Annual Review of Ecology, Evolution, and Systematics
- Discipline: Ecology, evolutionary biology, and systematics
- Language: English
- Edited by: H. Bradley Shaffer

Publication details
- Former names: Annual Review of Ecology and Systematics (1970–2002)
- History: 1970–present, 56 years old
- Publisher: Annual Reviews (US)
- Frequency: Annually
- Open access: Subscribe to Open
- Impact factor: 12.9 (2025)

Standard abbreviations
- ISO 4: Annu. Rev. Ecol. Evol. Syst.

Indexing
- CODEN: ARECBC
- ISSN: 1545-2069 (print) 1545-2069 (web)
- LCCN: 2003213237
- OCLC no.: 51651460

Links
- Journal homepage;

= Annual Review of Ecology, Evolution, and Systematics =

The Annual Review of Ecology, Evolution, and Systematics is an annual scientific journal published by Annual Reviews (AR). The journal was established in 1970 as the Annual Review of Ecology and Systematics and changed its name beginning in 2003 to the Annual Review of Ecology, Evolution, and Systematics. It publishes invited review articles on topics considered to be timely and important in the fields of ecology, evolutionary biology, and systematics. As of 2023, it is being published as open access, under the Subscribe to Open model. As of 2026, Journal Citation Reports gave the journal a 2025 impact factor of 12.9, ranking it fourth of 205 journals in the "Ecology" category and third of 54 journals in "Evolutionary Biology".

==History==
The Annual Review of Ecology and Systematics was first published in 1970 by Annual Reviews (AR), a nonprofit organization whose stated mission is to synthesize knowledge "for the progress of science and the benefit of society." Its first editor was Richard F. Johnston. In 1975 it began publishing biographies of notable ecologists in the prefatory chapter. In 2003, its name was changed to its current form, the Annual Review of Ecology, Evolution, and Systematics.

It defines its scope as covering significant developments in the field of ecology, evolution, and systematics of all life on earth. This includes reviews about molecular evolution, phylogeny, speciation, population dynamics, conservation biology, environmental resource management, and the study of invasive species.
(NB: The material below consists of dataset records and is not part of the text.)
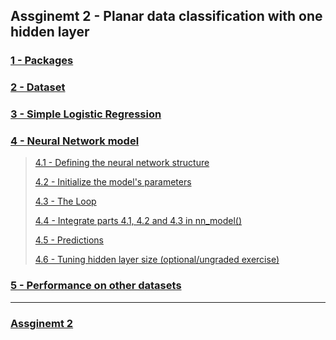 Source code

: ## Assginemt 2 - Planar data classification with one hidden layer

### [1 - Packages](#1)

### [2 - Dataset](#2)

### [3 - Simple Logistic Regression](#3)

### [4 - Neural Network model](#4)
>
> [4.1 - Defining the neural network structure](#4.1)
> 
> [4.2 - Initialize the model's parameters](#4.2)
> 
> [4.3 - The Loop](#4.3)
> 
> [4.4 - Integrate parts 4.1, 4.2 and 4.3 in nn_model()](#4.4)
> 
> [4.5 - Predictions](#4.5)
> 
> [4.6 - Tuning hidden layer size (optional/ungraded exercise)](#4.6)


### [5 - Performance on other datasets](#5)

---

### [Assginemt 2](https://github.com/htaiwan/note-andrew-deep-learning/blob/master/Assignment/Course1/1-2.ipynb)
As of 2026, Journal Citation Reports gave the journal a 2025 impact factor of 12.9, ranking it fourth of 205 journals in the "Ecology" category and third of 54 journals in "Evolutionary Biology".
It is abstracted and indexed in Scopus, Science Citation Index Expanded, Aquatic Sciences and Fisheries Abstracts, BIOSIS, and Academic Search, among others.

==Editorial processes==
The Annual Review of Ecology, Evolution, and Systematics is helmed by the editor or the co-editors. The editor is assisted by the editorial committee, which includes associate editors, regular members, and occasionally guest editors. Guest members participate at the invitation of the editor, and serve terms of one year. All other members of the editorial committee are appointed by the AR board of directors and serve five-year terms. The editorial committee determines which topics should be included in each volume and solicits reviews from qualified authors. Unsolicited manuscripts are not accepted. Peer review of accepted manuscripts is undertaken by the editorial committee.

===Editors of volumes===
Dates indicate publication years in which someone was credited as a lead editor or co-editor of a journal volume. The planning process for a volume begins well before the volume appears, so appointment to the position of lead editor generally occurred prior to the first year shown here. An editor who has retired or died may be credited as a lead editor of a volume that they helped to plan, even if it is published after their retirement or death.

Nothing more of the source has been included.